I've just been playing Ace Attorney: Trials and Tribulations... Aaaaand I think I've found an error in logic behind the last (4th) turnabout.

It's about the murder at some Super Hero convention. The defendant wears a super hero costume. The killer took another costume of the same kind to the convention to kill the victim and frame the defendant. The suspect's testimony goes like this:

Testimony:

- She enters a room, sees the victim in a chair, thinking he fainted since he lost the grand prix. She fills a glass of juice for the victim when he's awake.
- When she realized he was dead, she formulates a plan to frame the defendant (she claims not to be a killer, but that her crime was framing/forging evidence... She still is convinced the defendant's the real murderer, she just forged some evidence).
- Once she made sure the hallway was empty (this all occurred at the hotel), she dashed to defendant's room to take his knife.
- She stabbed victim's dead body with a knife, to forge evidence (as she claims, her only crime).
- When she wanted to go back to her room, the hallway wasn't empty, so she dressed in the defendant's costume (the duplicate).

Logic/Evidence:

- The costume has gloves included (leaves no fingerprints).
- The glass with juice has her fingerprints (the suspect's).
- The knife had ONLY the defendant's fingerprints! (This is major)

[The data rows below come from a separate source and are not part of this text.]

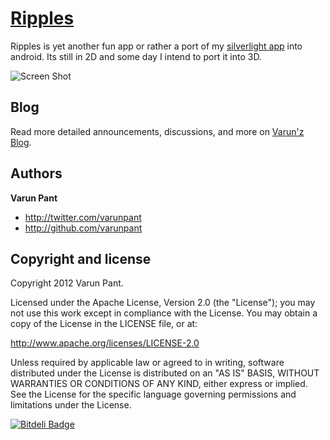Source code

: [Ripples](https://github.com/varunpant/Ripples)
=================
Ripples is yet another fun app or rather a port of my [silverlight app](http://varunpant.com/posts/water-simulation) into android.
Its still in 2D and some day I intend to port it into 3D.


![Screen Shot](https://github.com/varunpant/Ripples/blob/master/Ripples.png?raw=true "Screen Shot")



Blog
----

Read more detailed announcements, discussions, and more on [Varun'z Blog](http://varunpant.com).


Authors
-------

**Varun Pant**

+ http://twitter.com/varunpant
+ http://github.com/varunpant


Copyright and license
---------------------

Copyright 2012 Varun Pant.

Licensed under the Apache License, Version 2.0 (the "License");
you may not use this work except in compliance with the License.
You may obtain a copy of the License in the LICENSE file, or at:

   http://www.apache.org/licenses/LICENSE-2.0

Unless required by applicable law or agreed to in writing, software
distributed under the License is distributed on an "AS IS" BASIS,
WITHOUT WARRANTIES OR CONDITIONS OF ANY KIND, either express or implied.
See the License for the specific language governing permissions and
limitations under the License.


[![Bitdeli Badge](https://d2weczhvl823v0.cloudfront.net/varunpant/ripples/trend.png)](https://bitdeli.com/free "Bitdeli Badge")

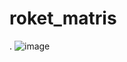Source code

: # roket_matris
.
![image](https://user-images.githubusercontent.com/112398836/220174654-124ba23a-8cd7-453a-9504-8ffb67cce39b.png)

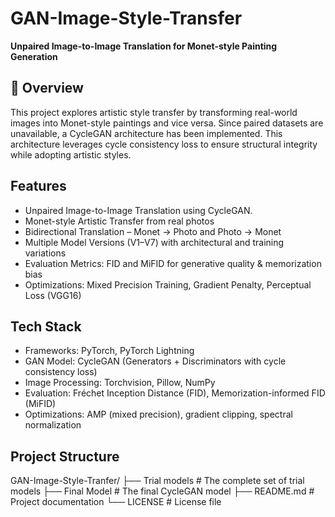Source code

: # GAN-Image-Style-Transfer
**Unpaired Image-to-Image Translation for Monet-style Painting Generation**

## 📌 Overview
This project explores artistic style transfer by transforming real-world images into Monet-style paintings and vice versa. Since paired datasets are unavailable, a CycleGAN architecture has been implemented. This architecture leverages cycle consistency loss to ensure structural integrity while adopting artistic styles.

## Features
* Unpaired Image-to-Image Translation using CycleGAN.
* Monet-style Artistic Transfer from real photos
* Bidirectional Translation – Monet -> Photo and Photo -> Monet
* Multiple Model Versions (V1–V7) with architectural and training variations
* Evaluation Metrics: FID and MiFID for generative quality & memorization bias
*  Optimizations: Mixed Precision Training, Gradient Penalty, Perceptual Loss (VGG16)

## Tech Stack
* Frameworks: PyTorch, PyTorch Lightning
* GAN Model: CycleGAN (Generators + Discriminators with cycle consistency loss)
* Image Processing: Torchvision, Pillow, NumPy
* Evaluation: Fréchet Inception Distance (FID), Memorization-informed FID (MiFID)
* Optimizations: AMP (mixed precision), gradient clipping, spectral normalization

## Project Structure
GAN-Image-Style-Tranfer/
├── Trial models                 # The complete set of trial models
├── Final Model                  # The final CycleGAN model
├── README.md                    # Project documentation
└── LICENSE                      # License file
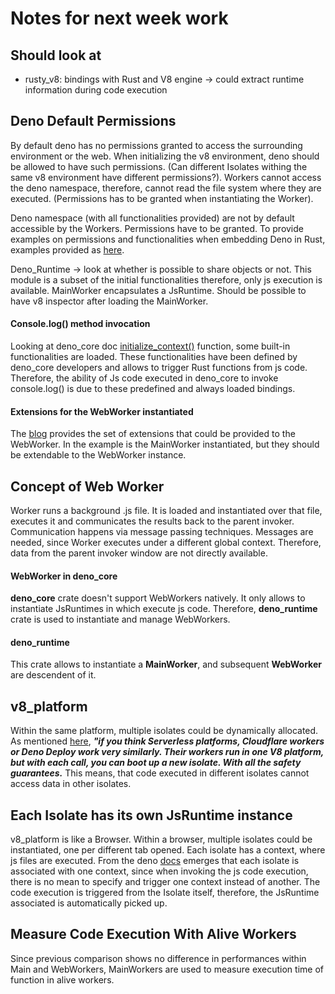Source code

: # Notes for next week work

## Should look at
- rusty_v8: bindings with Rust and V8 engine -> could extract runtime information during code execution


## Deno Default Permissions
By default deno has no permissions granted to access the surrounding environment or the web. When initializing the v8 environment, 
deno should be allowed to have such permissions. (Can different Isolates withing the same v8 environment have different permissions?).
Workers cannot access the deno namespace, therefore, cannot read the file system where they are executed. (Permissions has to be granted
when instantiating the Worker).

Deno namespace (with all functionalities provided) are not by default accessible by the Workers. Permissions have to be granted.
To provide examples on permissions and functionalities when embedding Deno in Rust, examples provided as [here](https://deno.land/manual/runtime/workers).

Deno_Runtime -> look at whether is possible to share objects or not. This module is a subset of the initial functionalities
    therefore, only js execution is available. MainWorker encapsulates a JsRuntime. 
    Should be possible to have v8 inspector after loading the MainWorker. 

#### Console.log() method invocation
Looking at deno_core doc [initialize_context()](https://github.com/denoland/deno/blob/main/core/bindings.rs) function, some
built-in functionalities are loaded. These functionalities have been defined by deno_core developers and allows to trigger 
Rust functions from js code.
Therefore, the ability of Js code executed in deno_core to invoke console.log() is due to these predefined and always loaded bindings.

#### Extensions for the WebWorker instantiated
The [blog](https://fettblog.eu/dissecting-deno/) provides the set of extensions that could be provided to the WebWorker.
In the example is the MainWorker instantiated, but they should be extendable to the WebWorker instance.

## Concept of Web Worker
Worker runs a background .js file. It is loaded and instantiated over that file, executes it and communicates the results
back to the parent invoker. 
Communication happens via message passing techniques. Messages are needed, since Worker executes under a different global context.
Therefore, data from the parent invoker window are not directly available.

#### WebWorker in deno_core
**deno_core** crate doesn't support WebWorkers natively. It only allows to instantiate JsRuntimes in which execute js code.
Therefore, **deno_runtime** crate is used to instantiate and manage WebWorkers.

#### deno_runtime
This crate allows to instantiate a **MainWorker**, and subsequent **WebWorker** are descendent of it.

## v8_platform 
Within the same platform, multiple isolates could be dynamically allocated.
As mentioned [here](https://fettblog.eu/dissecting-deno/), ***"if you think Serverless platforms, Cloudflare workers or 
Deno Deploy work very similarly. Their workers run in one V8 platform, but with each call, you can boot up a new isolate. 
With all the safety guarantees.***
This means, that code executed in different isolates cannot access data in other isolates.

## Each Isolate has its own JsRuntime instance
v8_platform is like a Browser. Within a browser, multiple isolates could be instantiated, one per different tab opened.
Each isolate has a context, where js files are executed. From the deno [docs](https://denolib.gitbook.io/guide/advanced/interaction-with-v8)
emerges that each isolate is associated with one context, since when invoking the js code execution, there is no mean to 
specify and trigger one context instead of another. The code execution is triggered from the Isolate itself, therefore, 
the JsRuntime associated is automatically picked up.


## Measure Code Execution With Alive Workers
Since previous comparison shows no difference in performances within Main and WebWorkers, MainWorkers are used to measure 
execution time of function in alive workers.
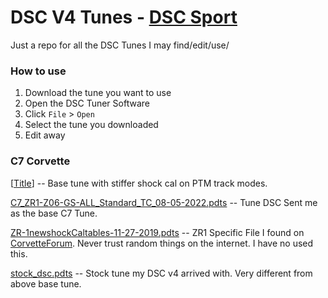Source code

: # DSC V4 Tunes - [DSC Sport](https://dscsport.com)
Just a repo for all the DSC Tunes I may find/edit/use/ 

### How to use
1. Download the tune you want to use
2. Open the DSC Tuner Software
3. Click `File` > `Open`
4. Select the tune you downloaded
5. Edit away

### C7 Corvette
[[Title](C7-Corvette/Stiffer-Track-PTM.pdts)] -- Base tune with stiffer shock cal on PTM track modes. 

[C7_ZR1-Z06-GS-ALL_Standard_TC_08-05-2022.pdts](C7-Corvette/C7_ZR1-Z06-GS-ALL_Standard_TC_08-05-2022.pdts) -- Tune DSC Sent me as the base C7 Tune. 

[ZR-1newshockCaltables-11-27-2019.pdts](C7-Corvette/ZR-1newshockCaltables-11-27-2019.pdts) -- ZR1 Specific File I found on [CorvetteForum](https://corvetteforum.com). Never trust random things on the internet. I have no used this. 

[stock_dsc.pdts](C7-Corvette/stock_dsc.pdts) -- Stock tune my DSC v4 arrived with. Very different from above base tune. 
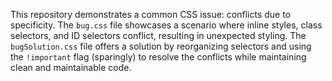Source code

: This repository demonstrates a common CSS issue: conflicts due to specificity. The `bug.css` file showcases a scenario where inline styles, class selectors, and ID selectors conflict, resulting in unexpected styling. The `bugSolution.css` file offers a solution by reorganizing selectors and using the `!important` flag (sparingly) to resolve the conflicts while maintaining clean and maintainable code.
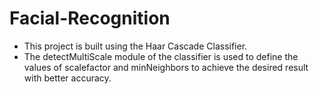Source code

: # Facial-Recognition


- This project is built using the Haar Cascade Classifier.
- The detectMultiScale module of the classifier is used to define the values of scalefactor and minNeighbors to achieve the desired result with better accuracy.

So it puzzles me... She entered a room, without being dressed in a costume, filled a glass with juice and LEFT her fingerprints on the glass, didn't leave any fingerprints on the knife she stabbed the dead victim with, and JUST THEN dressed in the costume to escape... How is it possible that the knife only holds the victim's fingerprints and not from the suspect as well?

The game doesn't care about this, whenever I try to post an objection the judge penalizes me! I checked the walkthrough on gamefaqs, and the writer states to just press whole testimony to proceed (he says nothing about this logic-error)...

I proceeded  with the game as the faq stated, but I must say that I can't see what's wrong with what I described? Who failed, me or the story-writer?

Mystery

Quote from: krele on October 19, 2010, 06:00:17 PM
I've just been playing Ace Attorney: Trials and Tribulations... Aaaaand I think I've found an error in logic behind the last (4th) turnabout.

It's about the murder at some Super Hero convention. The defendant wears a super hero costume. The killer took another costume of the same kind to the convention to kill the victim and frame the defendant. The suspect's testimony goes like this:

Testimony:

- She enters a room, sees the victim in a chair, thinking he fainted since he lost the grand prix. She fills a glass of juice for the victim when he's awake.
- When she realized he was dead, she formulates a plan to frame the defendant (she claims not to be a killer, but that her crime was framing/forging evidence... She still is convinced the defendant's the real murderer, she just forged some evidence).
- Once she made sure the hallway was empty (this all occurred at the hotel), she dashed to defendant's room to take his knife.
- She stabbed victim's dead body with a knife, to forge evidence (as she claims, her only crime).
- When she wanted to go back to her room, the hallway wasn't empty, so she dressed in the defendant's costume (the duplicate).

Logic/Evidence:

- The costume has gloves included (leaves no fingerprints).
- The glass with juice has her fingerprints (the suspect's).
- The knife had ONLY the defendant's fingerprints! (This is major)

So it puzzles me... She entered a room, without being dressed in a costume, filled a glass with juice and LEFT her fingerprints on the glass, didn't leave any fingerprints on the knife she stabbed the dead victim with, and JUST THEN dressed in the costume to escape... How is it possible that the knife only holds the victim's fingerprints and not from the suspect as well?

The game doesn't care about this, whenever I try to post an objection the judge penalizes me! I checked the walkthrough on gamefaqs, and the writer states to just press whole testimony to proceed (he says nothing about this logic-error)...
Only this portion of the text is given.